Comment: Rob Houwing, Sport24 chief writer

Cape Town – The recent Australian formula for Mitchell Johnson, their main strike weapon, has been to employ him as first change bowler ... expect him to probably “jump the queue” and return to the helm of the attack at Newlands from Wednesday.

And the reason is not especially hard to find, if that does indeed turn out to be the case in the keenly-awaited first Test: the Baggy Greens will want to get him blasting immediately at Graeme Smith, the South African captain and opening batsman who has always cherished genuinely leading from the front.

Preventing him from doing so in this short series is, no doubt, a strong Aussie objective.

Smith is a seasoned and wily campaigner who will know all this.

He has had some engrossing skirmishes with the left-arm thunderbolt before, winning some rounds and losing others, in the uncompromising manner of a slug-out between two distinguished and well-matched heavyweight boxers.

Both men are 30 – Johnson reached that landmark just a few days ago – which is often when cricketers are considered to be roughly at the peak of their powers, fuelled by lots of wisdom but also not quite yet candidates for long-in-the-tooth branding.

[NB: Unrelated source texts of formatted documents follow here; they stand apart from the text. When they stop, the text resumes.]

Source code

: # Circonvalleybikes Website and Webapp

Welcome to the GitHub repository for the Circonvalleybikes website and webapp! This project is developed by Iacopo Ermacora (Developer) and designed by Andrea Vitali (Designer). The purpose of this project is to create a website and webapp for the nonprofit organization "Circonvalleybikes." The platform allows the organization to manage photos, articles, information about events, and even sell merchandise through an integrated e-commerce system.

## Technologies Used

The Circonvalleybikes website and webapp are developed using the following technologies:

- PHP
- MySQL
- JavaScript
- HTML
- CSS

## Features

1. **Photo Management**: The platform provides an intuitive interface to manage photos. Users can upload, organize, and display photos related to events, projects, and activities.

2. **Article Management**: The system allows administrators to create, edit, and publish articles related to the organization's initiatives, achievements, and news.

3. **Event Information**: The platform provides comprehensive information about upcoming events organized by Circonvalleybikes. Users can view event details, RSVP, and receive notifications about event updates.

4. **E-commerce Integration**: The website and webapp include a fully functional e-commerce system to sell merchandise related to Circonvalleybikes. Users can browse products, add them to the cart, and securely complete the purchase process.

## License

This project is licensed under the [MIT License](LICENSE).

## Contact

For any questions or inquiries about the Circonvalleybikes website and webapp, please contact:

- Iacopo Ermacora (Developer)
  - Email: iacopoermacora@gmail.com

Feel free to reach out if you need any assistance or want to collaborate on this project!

They have also had their respective ups and down, as happens in this complex game: Johnson has experienced periods where he has stopped swinging the ball even if not necessarily shelving his near-blinding pace, making him more prone to assault and battery on good batting tracks, whilst Smith’s recent scratchy form and technical difficulties especially against left-arm quickies are well documented impediments.

In terms of current mojo, the Australian boasts an edge going into the Newlands fixture: he is bending the cherry again and looking hungry and penetrative, but Smith’s “recent matches” performance list on his personal portfolio on Cricinfo rather bears out his general unease at the crease.

That list shows scores of 19, 57 and 4 in the surrendered ODI series to the Aussies, 24 and 0 in the shared Twenty20 international series, and 6, 12, 24 and 0, for what it’s worth, in T20 activity for Pune Warriors in April and May after a similarly stuttering World Cup for “Biff”.

Johnson also has the psychological advantage of knowing that in the last Test summer between the two great southern hemisphere powers, he broke both of Smith’s hands almost three years ago.

Smith’s public popularity -- for various reasons and rightly or wrongly -- has seemingly been at a lowest-ever point in recent months, although they always say the best captains don’t go out of their way to court this anyway.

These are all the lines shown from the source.